**What is expected:**
Every line in the data below that holds "English" should be found and copied.

Start of Given entries

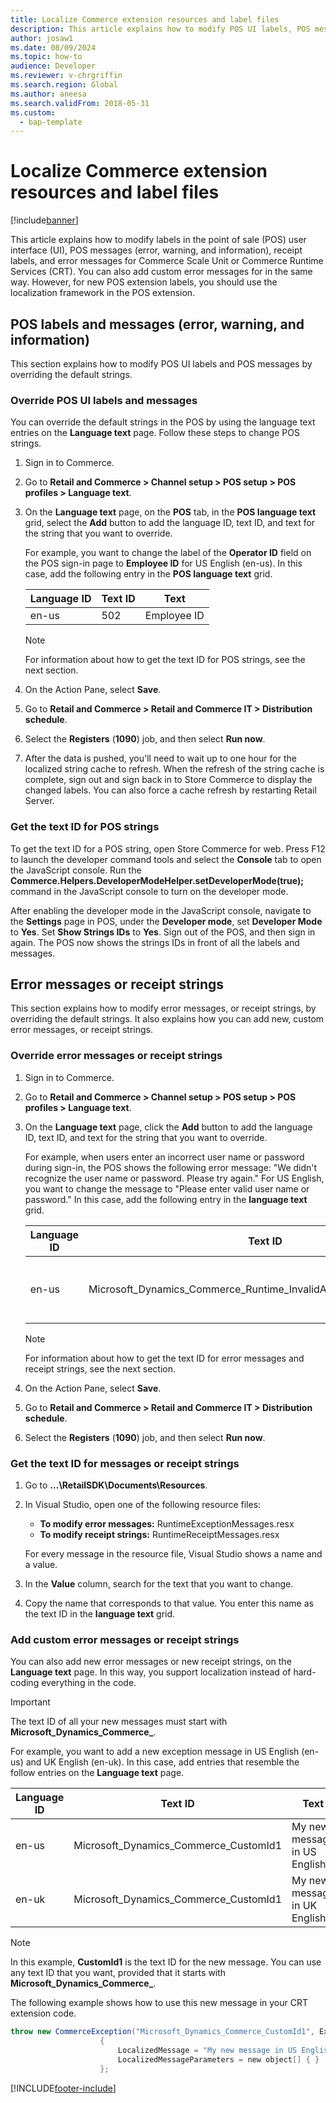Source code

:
 ```yaml
---
title: Localize Commerce extension resources and label files
description: This article explains how to modify POS UI labels, POS messages, receipt labels, and error messages for Commerce Scale Unit or CRT.
author: josaw1
ms.date: 08/09/2024
ms.topic: how-to
audience: Developer
ms.reviewer: v-chrgriffin
ms.search.region: Global
ms.author: aneesa
ms.search.validFrom: 2018-05-31
ms.custom: 
  - bap-template
---
```


# Localize Commerce extension resources and label files

[!include[banner](../includes/banner.md)]


This article explains how to modify labels in the point of sale (POS) user interface (UI), POS messages (error, warning, and information), receipt labels, and error messages for Commerce Scale Unit or Commerce Runtime Services (CRT). You can also add custom error messages for in the same way. However, for new POS extension labels, you should use the localization framework in the POS extension.

## POS labels and messages (error, warning, and information)

This section explains how to modify POS UI labels and POS messages by overriding the default strings.

### Override POS UI labels and messages

You can override the default strings in the POS by using the language text entries on the **Language text** page. Follow these steps to change POS strings.

1. Sign in to Commerce.
2. Go to **Retail and Commerce &gt; Channel setup &gt; POS setup &gt; POS profiles &gt; Language text**.
3. On the **Language text** page, on the **POS** tab, in the **POS language text** grid, select the **Add** button to add the language ID, text ID, and text for the string that you want to override.

    For example, you want to change the label of the **Operator ID** field on the POS sign-in page to **Employee ID** for US English (en-us). In this case, add the following entry in the **POS language text** grid.

    | Language ID | Text ID | Text        |
    |-------------|---------|-------------|
    | en-us       | 502     | Employee ID |

    > [!NOTE]
    > For information about how to get the text ID for POS strings, see the next section.

4. On the Action Pane, select **Save**.
5. Go to **Retail and Commerce &gt; Retail and Commerce IT &gt; Distribution schedule**.
6. Select the **Registers** (**1090**) job, and then select **Run now**.
7. After the data is pushed, you'll need to wait up to one hour for the localized string cache to refresh. When the refresh of the string cache is complete, sign out and sign back in to Store Commerce to display the changed labels. You can also force a cache refresh by restarting Retail Server. 

### Get the text ID for POS strings

To get the text ID for a POS string, open Store Commerce for web. Press F12 to launch the developer command tools and select the **Console** tab to open the JavaScript console. Run the **Commerce.Helpers.DeveloperModeHelper.setDeveloperMode(true);** command in the JavaScript console to turn on the developer mode.

After enabling the developer mode in the JavaScript console, navigate to the **Settings** page in POS, under the **Developer mode**, set **Developer Mode** to **Yes**. Set **Show Strings IDs** to **Yes**. Sign out of the POS, and then sign in again. The POS now shows the strings IDs in front of all the labels and messages.


## Error messages or receipt strings

This section explains how to modify error messages, or receipt strings, by overriding the default strings. It also explains how you can add new, custom error messages, or receipt strings.

### Override error messages or receipt strings

1. Sign in to Commerce.
2. Go to **Retail and Commerce \> Channel setup \> POS setup \> POS profiles \> Language text**.
3. On the **Language text** page, click the **Add** button to add the language ID, text ID, and text for the string that you want to override.

    For example, when users enter an incorrect user name or password during sign-in, the POS shows the following error message: "We didn't recognize the user name or password. Please try again." For US English, you want to change the message to "Please enter valid user name or password." In this case, add the following entry in the **language text** grid.

    | Language ID | Text ID                                                              | Text                                     |
    |-------------|----------------------------------------------------------------------|------------------------------------------|
    | en-us       | Microsoft\_Dynamics\_Commerce\_Runtime\_InvalidAuthenticationCredentials | Please enter valid user name or password |

    > [!NOTE]
    > For information about how to get the text ID for error messages and receipt strings, see the next section.

4. On the Action Pane, select **Save**.
5. Go to **Retail and Commerce \> Retail and Commerce IT \> Distribution schedule**.
6. Select the **Registers** (**1090**) job, and then select **Run now**.

### Get the text ID for messages or receipt strings

1. Go to **…\\RetailSDK\\Documents\\Resources**.
2. In Visual Studio, open one of the following resource files:

    - **To modify error messages:** RuntimeExceptionMessages.resx
    - **To modify receipt strings:** RuntimeReceiptMessages.resx

    For every message in the resource file, Visual Studio shows a name and a value.

3. In the **Value** column, search for the text that you want to change.
4. Copy the name that corresponds to that value. You enter this name as the text ID in the **language text** grid.

### Add custom error messages or receipt strings

You can also add new error messages or new receipt strings, on the **Language text** page. In this way, you support localization instead of hard-coding everything in the code.

> [!IMPORTANT]
> The text ID of all your new messages must start with **Microsoft\_Dynamics\_Commerce\_**.

For example, you want to add a new exception message in US English (en-us) and UK English (en-uk). In this case, add entries that resemble the follow entries on the **Language text** page.

| Language ID | Text ID                                 | Text                    |
|-------------|-----------------------------------------|-------------------------|
| en-us       | Microsoft_Dynamics_Commerce_CustomId1 | My new message in US English |
| en-uk       | Microsoft_Dynamics_Commerce_CustomId1 | My new message in UK English |

> [!NOTE]
> In this example, **CustomId1** is the text ID for the new message. You can use any text ID that you want, provided that it starts with **Microsoft_Dynamics_Commerce_**.

The following example shows how to use this new message in your CRT extension code.

```C#
throw new CommerceException("Microsoft_Dynamics_Commerce_CustomId1", ExceptionSeverity.Warning, null, "Custom error")
                    {
                        LocalizedMessage = "My new message in US English.",
                        LocalizedMessageParameters = new object[] { }
                    };
```


[!INCLUDE[footer-include](../../includes/footer-banner.md)]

End of Given entries

**Written solution:**
    For example, you want to change the label of the **Operator ID** field on the POS sign-in page to **Employee ID** for US English (en-us). In this case, add the following entry in the **POS language text** grid.
    For example, when users enter an incorrect user name or password during sign-in, the POS shows the following error message: "We didn't recognize the user name or password. Please try again." For US English, you want to change the message to "Please enter valid user name or password." In this case, add the following entry in the **language text** grid.
For example, you want to add a new exception message in US English (en-us) and UK English (en-uk). In this case, add entries that resemble the follow entries on the **Language text** page.
| en-us       | Microsoft_Dynamics_Commerce_CustomId1 | My new message in US English |
| en-uk       | Microsoft_Dynamics_Commerce_CustomId1 | My new message in UK English |
                        LocalizedMessage = "My new message in US English.",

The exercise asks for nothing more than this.